Fitch Ratings, the international credit rating agency, has just presented a new report in which it predicts a rather negative economic future for Turkey. The country faces major challenges in resolving the problems of inflation, political uncertainty and external risks and, as a result, has seen the ratings of 25 Turkish banks downgraded from “B” to “-B”.
These affected banks are: Akbank Arap Turk Bankasi, Anadolubank Denizbank, Fibabanka Anonim Sirketi, ING Bank, Kuveyt Turk Katilim Bankasi, Odea Bank, Turkland Bank and QNB Finansbank, among others.
The agency has revised the credit ratings of these entities and says that their long-term economic outlook is quite negative. The organisation says the country’s problems continue to hit its economic system hard. It has also downgraded the lenders’ long-term local currency issuer ratings for default.
The National News notes that Fitch has placed Turkey’s economic situation in “an inflation spiral” that is forcing the nation’s central bank and government to take many macroeconomic and external risks. The new rating of its financial institutions is five notches below investment grade and Fitch says there is significant payment risk. Moreover, the rating makes it more difficult for Turkey to access capital markets and obtain financing, and its situation is worsening.
Inflation in the country is at its highest point in its 24-year history. Only in 1998 was debt at such a high level. According to data provided by the Turkish Statistical Institute, it stands at 78.62%, a very high and worrying figure. Since December, inflation has risen worryingly.
Inflation in the nation is rising due to the increase in fuel and energy prices, as well as the procurement of raw materials. According to the agency, producer prices have risen 138% year-on-year in June alone and food prices have soared to almost 94%, making the country increasingly poor and resource-starved.

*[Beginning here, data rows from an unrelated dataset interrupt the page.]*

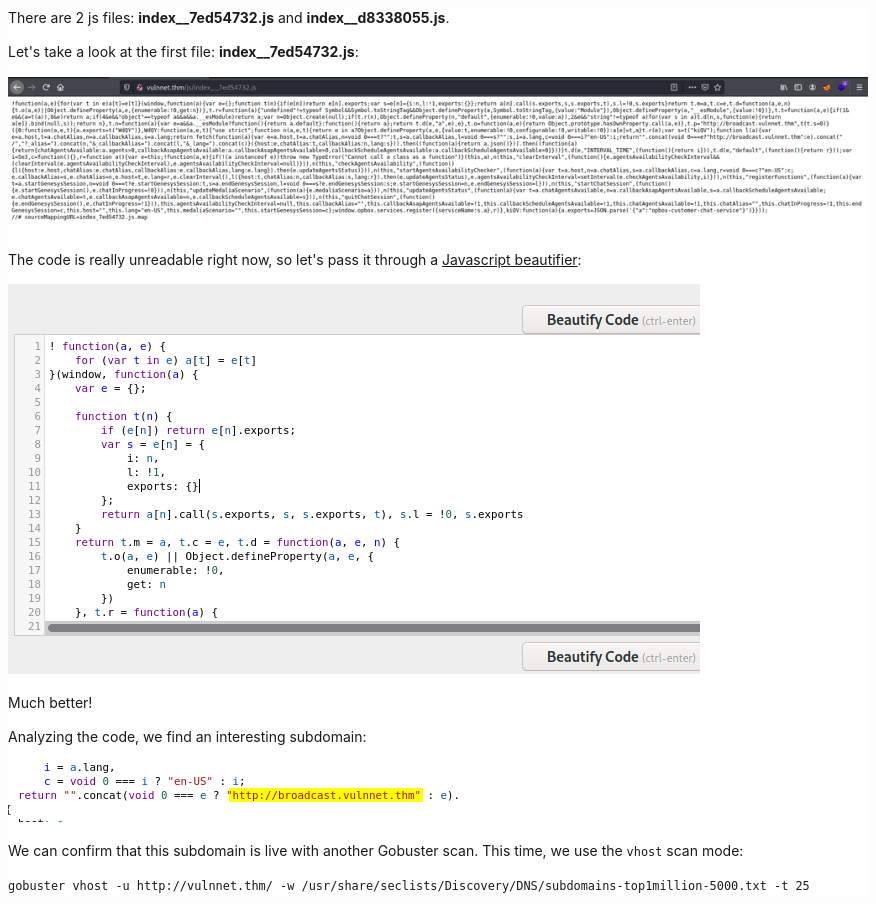 There are 2 js files: **index__7ed54732.js** and **index__d8338055.js**.

Let's take a look at the first file: **index__7ed54732.js**:

![screenshot6](../assets/images/vulnnet/screenshot6.png)

The code is really unreadable right now, so let's pass it through a [Javascript beautifier](https://beautifier.io/):

![screenshot7](../assets/images/vulnnet/screenshot7.png)

Much better! 

Analyzing the code, we find an interesting subdomain:

![screenshot8](../assets/images/vulnnet/screenshot8.png)

We can confirm that this subdomain is live with another Gobuster scan. This time, we use the `vhost` scan mode:

```
gobuster vhost -u http://vulnnet.thm/ -w /usr/share/seclists/Discovery/DNS/subdomains-top1million-5000.txt -t 25
```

On top of this, Turkey’s currency, the Turkish lira, is depreciating steadily, further contributing to rising costs. Data confirm that Turkey’s currency has already lost 44% of its value against the dollar last year alone. And this year it is on the same path, as updated figures put the lira at 20% less of its value compared to the dollar.
Turkey is expected to end 2022 with an average annual inflation rate of 71.4%. This puts the Mediterranean country in the highest international inflation rankings for any of those the agency is in the business of rating.
“This reflects our view that the risk of [government] intervention preventing banks from meeting their foreign currency obligations remains higher than that of a sovereign default,” Fitch notes.
With a very weakened operating environment, the agency expects Turkey to require government intervention in the banking system to salvage the situation. But things continue to get more complicated, as state-owned commercial banks no longer have the capacity to act because they are too constrained to provide foreign currency support.
Fitch forecasts that Turkish banks will have to undergo refinancing and foreign currency liquidity. They will have to start this process soon if the situation does not improve, as they are highly dependent on external wholesale funding and dollar movements.